(What you are asked to do): The expected copy holds every entry exactly and none of the pictures.

(Data to process):
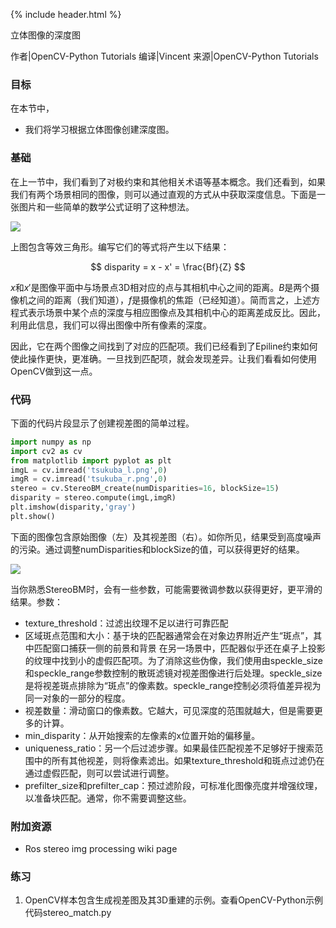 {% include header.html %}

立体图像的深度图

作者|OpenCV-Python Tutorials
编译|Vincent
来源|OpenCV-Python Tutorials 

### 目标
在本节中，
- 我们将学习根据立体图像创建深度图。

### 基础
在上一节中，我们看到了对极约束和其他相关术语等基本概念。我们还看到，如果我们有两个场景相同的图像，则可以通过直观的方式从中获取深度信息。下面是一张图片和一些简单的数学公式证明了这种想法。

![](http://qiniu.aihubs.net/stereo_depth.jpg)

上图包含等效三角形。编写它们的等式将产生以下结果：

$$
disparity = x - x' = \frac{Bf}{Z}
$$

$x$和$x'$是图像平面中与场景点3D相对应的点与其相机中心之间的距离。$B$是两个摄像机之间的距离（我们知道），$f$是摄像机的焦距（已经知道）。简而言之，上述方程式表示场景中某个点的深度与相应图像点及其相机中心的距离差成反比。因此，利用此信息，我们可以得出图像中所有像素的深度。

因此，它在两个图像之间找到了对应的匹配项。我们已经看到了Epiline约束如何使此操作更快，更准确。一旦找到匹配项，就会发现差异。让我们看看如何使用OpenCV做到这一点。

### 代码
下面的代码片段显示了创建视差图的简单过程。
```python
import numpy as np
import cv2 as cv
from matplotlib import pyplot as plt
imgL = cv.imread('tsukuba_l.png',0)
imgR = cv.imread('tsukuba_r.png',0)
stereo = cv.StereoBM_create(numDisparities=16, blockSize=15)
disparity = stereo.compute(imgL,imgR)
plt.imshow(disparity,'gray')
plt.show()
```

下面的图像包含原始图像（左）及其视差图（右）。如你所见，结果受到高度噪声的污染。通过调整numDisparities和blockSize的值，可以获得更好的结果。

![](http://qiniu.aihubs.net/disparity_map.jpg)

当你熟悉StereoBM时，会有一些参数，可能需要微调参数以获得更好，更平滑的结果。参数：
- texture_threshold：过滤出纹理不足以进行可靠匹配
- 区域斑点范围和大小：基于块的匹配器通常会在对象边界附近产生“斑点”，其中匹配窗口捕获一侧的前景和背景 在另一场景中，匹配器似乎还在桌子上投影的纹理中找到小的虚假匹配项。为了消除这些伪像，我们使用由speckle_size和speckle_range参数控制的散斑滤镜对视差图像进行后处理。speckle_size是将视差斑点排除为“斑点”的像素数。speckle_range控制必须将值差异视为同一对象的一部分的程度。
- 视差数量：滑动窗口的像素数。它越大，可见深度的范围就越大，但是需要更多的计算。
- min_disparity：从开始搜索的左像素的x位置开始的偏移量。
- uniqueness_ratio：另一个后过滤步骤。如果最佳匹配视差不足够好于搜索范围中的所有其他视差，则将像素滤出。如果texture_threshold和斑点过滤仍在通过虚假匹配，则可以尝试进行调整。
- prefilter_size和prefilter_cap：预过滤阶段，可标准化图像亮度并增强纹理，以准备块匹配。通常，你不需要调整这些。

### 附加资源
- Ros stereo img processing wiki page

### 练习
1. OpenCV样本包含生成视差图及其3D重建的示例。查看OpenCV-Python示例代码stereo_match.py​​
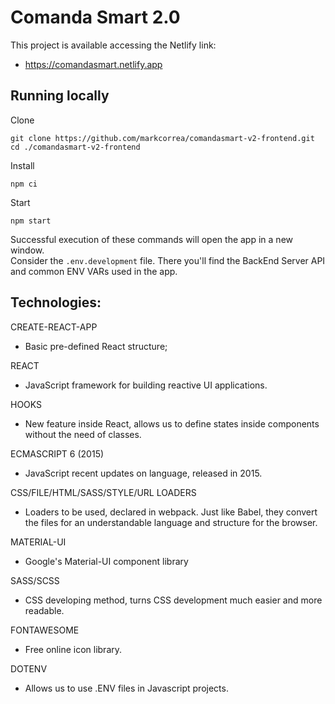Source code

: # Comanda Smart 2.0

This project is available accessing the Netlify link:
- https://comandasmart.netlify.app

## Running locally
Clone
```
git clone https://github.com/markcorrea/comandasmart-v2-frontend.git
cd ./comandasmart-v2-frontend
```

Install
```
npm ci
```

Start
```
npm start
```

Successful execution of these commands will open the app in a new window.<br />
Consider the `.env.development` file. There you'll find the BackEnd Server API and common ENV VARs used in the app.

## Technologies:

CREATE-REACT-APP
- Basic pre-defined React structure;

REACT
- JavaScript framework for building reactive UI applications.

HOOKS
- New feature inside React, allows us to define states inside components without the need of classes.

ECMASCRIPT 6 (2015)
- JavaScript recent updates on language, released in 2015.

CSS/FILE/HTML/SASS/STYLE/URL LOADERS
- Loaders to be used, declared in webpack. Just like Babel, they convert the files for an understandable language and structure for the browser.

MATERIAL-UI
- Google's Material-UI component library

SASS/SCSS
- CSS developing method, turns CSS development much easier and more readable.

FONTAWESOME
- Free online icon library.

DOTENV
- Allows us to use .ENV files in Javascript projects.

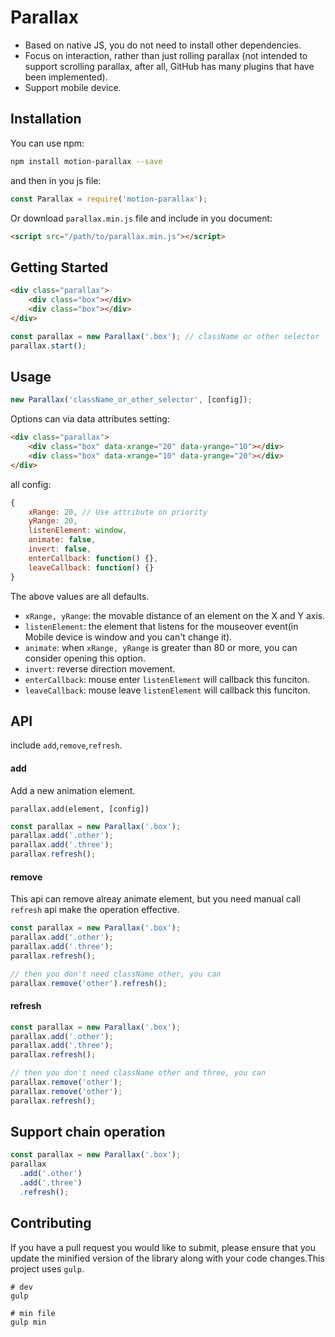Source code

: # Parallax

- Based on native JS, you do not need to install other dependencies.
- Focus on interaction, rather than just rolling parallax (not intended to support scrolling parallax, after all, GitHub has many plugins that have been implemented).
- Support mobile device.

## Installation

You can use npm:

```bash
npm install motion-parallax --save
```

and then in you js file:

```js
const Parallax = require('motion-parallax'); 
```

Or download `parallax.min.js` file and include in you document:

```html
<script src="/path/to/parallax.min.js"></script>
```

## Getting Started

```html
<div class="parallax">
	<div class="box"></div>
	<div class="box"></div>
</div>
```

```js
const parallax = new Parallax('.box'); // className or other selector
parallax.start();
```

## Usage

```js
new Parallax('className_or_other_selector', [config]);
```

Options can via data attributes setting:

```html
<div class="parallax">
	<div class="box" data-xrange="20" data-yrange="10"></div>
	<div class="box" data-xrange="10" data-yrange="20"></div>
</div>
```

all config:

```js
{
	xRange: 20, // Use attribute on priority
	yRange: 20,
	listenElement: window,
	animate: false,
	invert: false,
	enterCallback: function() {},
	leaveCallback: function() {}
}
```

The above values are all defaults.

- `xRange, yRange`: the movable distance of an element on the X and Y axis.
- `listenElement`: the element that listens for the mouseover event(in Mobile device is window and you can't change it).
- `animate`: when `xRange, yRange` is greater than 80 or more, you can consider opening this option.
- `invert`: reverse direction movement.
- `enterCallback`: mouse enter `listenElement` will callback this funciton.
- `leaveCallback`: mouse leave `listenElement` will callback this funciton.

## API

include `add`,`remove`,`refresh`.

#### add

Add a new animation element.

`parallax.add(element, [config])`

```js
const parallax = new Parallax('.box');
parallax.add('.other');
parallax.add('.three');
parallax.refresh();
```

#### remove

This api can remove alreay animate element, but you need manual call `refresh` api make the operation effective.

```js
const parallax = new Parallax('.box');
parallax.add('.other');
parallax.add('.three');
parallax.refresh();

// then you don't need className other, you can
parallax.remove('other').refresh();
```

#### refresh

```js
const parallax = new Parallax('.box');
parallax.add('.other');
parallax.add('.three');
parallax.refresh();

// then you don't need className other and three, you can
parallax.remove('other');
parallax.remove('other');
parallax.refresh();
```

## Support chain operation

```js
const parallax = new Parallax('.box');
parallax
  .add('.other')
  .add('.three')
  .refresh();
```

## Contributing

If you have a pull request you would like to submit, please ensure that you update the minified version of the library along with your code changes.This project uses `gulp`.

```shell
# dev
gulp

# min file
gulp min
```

(Solution to this problem):
 {% include header.html %}

立体图像的深度图

作者|OpenCV-Python Tutorials
编译|Vincent
来源|OpenCV-Python Tutorials 

### 目标
在本节中，
- 我们将学习根据立体图像创建深度图。

### 基础
在上一节中，我们看到了对极约束和其他相关术语等基本概念。我们还看到，如果我们有两个场景相同的图像，则可以通过直观的方式从中获取深度信息。下面是一张图片和一些简单的数学公式证明了这种想法。

![](http://qiniu.aihubs.net/stereo_depth.jpg)

上图包含等效三角形。编写它们的等式将产生以下结果：

$$
disparity = x - x' = \frac{Bf}{Z}
$$

$x$和$x'$是图像平面中与场景点3D相对应的点与其相机中心之间的距离。$B$是两个摄像机之间的距离（我们知道），$f$是摄像机的焦距（已经知道）。简而言之，上述方程式表示场景中某个点的深度与相应图像点及其相机中心的距离差成反比。因此，利用此信息，我们可以得出图像中所有像素的深度。

因此，它在两个图像之间找到了对应的匹配项。我们已经看到了Epiline约束如何使此操作更快，更准确。一旦找到匹配项，就会发现差异。让我们看看如何使用OpenCV做到这一点。

### 代码
下面的代码片段显示了创建视差图的简单过程。
```python
import numpy as np
import cv2 as cv
from matplotlib import pyplot as plt
imgL = cv.imread('tsukuba_l.png',0)
imgR = cv.imread('tsukuba_r.png',0)
stereo = cv.StereoBM_create(numDisparities=16, blockSize=15)
disparity = stereo.compute(imgL,imgR)
plt.imshow(disparity,'gray')
plt.show()
```

下面的图像包含原始图像（左）及其视差图（右）。如你所见，结果受到高度噪声的污染。通过调整numDisparities和blockSize的值，可以获得更好的结果。

![](http://qiniu.aihubs.net/disparity_map.jpg)

当你熟悉StereoBM时，会有一些参数，可能需要微调参数以获得更好，更平滑的结果。参数：
- texture_threshold：过滤出纹理不足以进行可靠匹配
- 区域斑点范围和大小：基于块的匹配器通常会在对象边界附近产生“斑点”，其中匹配窗口捕获一侧的前景和背景 在另一场景中，匹配器似乎还在桌子上投影的纹理中找到小的虚假匹配项。为了消除这些伪像，我们使用由speckle_size和speckle_range参数控制的散斑滤镜对视差图像进行后处理。speckle_size是将视差斑点排除为“斑点”的像素数。speckle_range控制必须将值差异视为同一对象的一部分的程度。
- 视差数量：滑动窗口的像素数。它越大，可见深度的范围就越大，但是需要更多的计算。
- min_disparity：从开始搜索的左像素的x位置开始的偏移量。
- uniqueness_ratio：另一个后过滤步骤。如果最佳匹配视差不足够好于搜索范围中的所有其他视差，则将像素滤出。如果texture_threshold和斑点过滤仍在通过虚假匹配，则可以尝试进行调整。
- prefilter_size和prefilter_cap：预过滤阶段，可标准化图像亮度并增强纹理，以准备块匹配。通常，你不需要调整这些。

### 附加资源
- Ros stereo img processing wiki page

### 练习
1. OpenCV样本包含生成视差图及其3D重建的示例。查看OpenCV-Python示例代码stereo_match.py​​
Source code

: # Comanda Smart 2.0

This project is available accessing the Netlify link:
- https://comandasmart.netlify.app

## Running locally
Clone
```
git clone https://github.com/markcorrea/comandasmart-v2-frontend.git
cd ./comandasmart-v2-frontend
```

Install
```
npm ci
```

Start
```
npm start
```

Successful execution of these commands will open the app in a new window.<br />
Consider the `.env.development` file. There you'll find the BackEnd Server API and common ENV VARs used in the app.

## Technologies:

CREATE-REACT-APP
- Basic pre-defined React structure;

REACT
- JavaScript framework for building reactive UI applications.

HOOKS
- New feature inside React, allows us to define states inside components without the need of classes.

ECMASCRIPT 6 (2015)
- JavaScript recent updates on language, released in 2015.

CSS/FILE/HTML/SASS/STYLE/URL LOADERS
- Loaders to be used, declared in webpack. Just like Babel, they convert the files for an understandable language and structure for the browser.

MATERIAL-UI
- Google's Material-UI component library

SASS/SCSS
- CSS developing method, turns CSS development much easier and more readable.

FONTAWESOME
- Free online icon library.

DOTENV
- Allows us to use .ENV files in Javascript projects.

Source code

: # Parallax

- Based on native JS, you do not need to install other dependencies.
- Focus on interaction, rather than just rolling parallax (not intended to support scrolling parallax, after all, GitHub has many plugins that have been implemented).
- Support mobile device.

## Installation

You can use npm:

```bash
npm install motion-parallax --save
```

and then in you js file:

```js
const Parallax = require('motion-parallax'); 
```

Or download `parallax.min.js` file and include in you document:

```html
<script src="/path/to/parallax.min.js"></script>
```

## Getting Started

```html
<div class="parallax">
	<div class="box"></div>
	<div class="box"></div>
</div>
```

```js
const parallax = new Parallax('.box'); // className or other selector
parallax.start();
```

## Usage

```js
new Parallax('className_or_other_selector', [config]);
```

Options can via data attributes setting:

```html
<div class="parallax">
	<div class="box" data-xrange="20" data-yrange="10"></div>
	<div class="box" data-xrange="10" data-yrange="20"></div>
</div>
```

all config:

```js
{
	xRange: 20, // Use attribute on priority
	yRange: 20,
	listenElement: window,
	animate: false,
	invert: false,
	enterCallback: function() {},
	leaveCallback: function() {}
}
```

The above values are all defaults.

- `xRange, yRange`: the movable distance of an element on the X and Y axis.
- `listenElement`: the element that listens for the mouseover event(in Mobile device is window and you can't change it).
- `animate`: when `xRange, yRange` is greater than 80 or more, you can consider opening this option.
- `invert`: reverse direction movement.
- `enterCallback`: mouse enter `listenElement` will callback this funciton.
- `leaveCallback`: mouse leave `listenElement` will callback this funciton.

## API

include `add`,`remove`,`refresh`.

#### add

Add a new animation element.

`parallax.add(element, [config])`

```js
const parallax = new Parallax('.box');
parallax.add('.other');
parallax.add('.three');
parallax.refresh();
```

#### remove

This api can remove alreay animate element, but you need manual call `refresh` api make the operation effective.

```js
const parallax = new Parallax('.box');
parallax.add('.other');
parallax.add('.three');
parallax.refresh();

// then you don't need className other, you can
parallax.remove('other').refresh();
```

#### refresh

```js
const parallax = new Parallax('.box');
parallax.add('.other');
parallax.add('.three');
parallax.refresh();

// then you don't need className other and three, you can
parallax.remove('other');
parallax.remove('other');
parallax.refresh();
```

## Support chain operation

```js
const parallax = new Parallax('.box');
parallax
  .add('.other')
  .add('.three')
  .refresh();
```

## Contributing

If you have a pull request you would like to submit, please ensure that you update the minified version of the library along with your code changes.This project uses `gulp`.

```shell
# dev
gulp

# min file
gulp min
```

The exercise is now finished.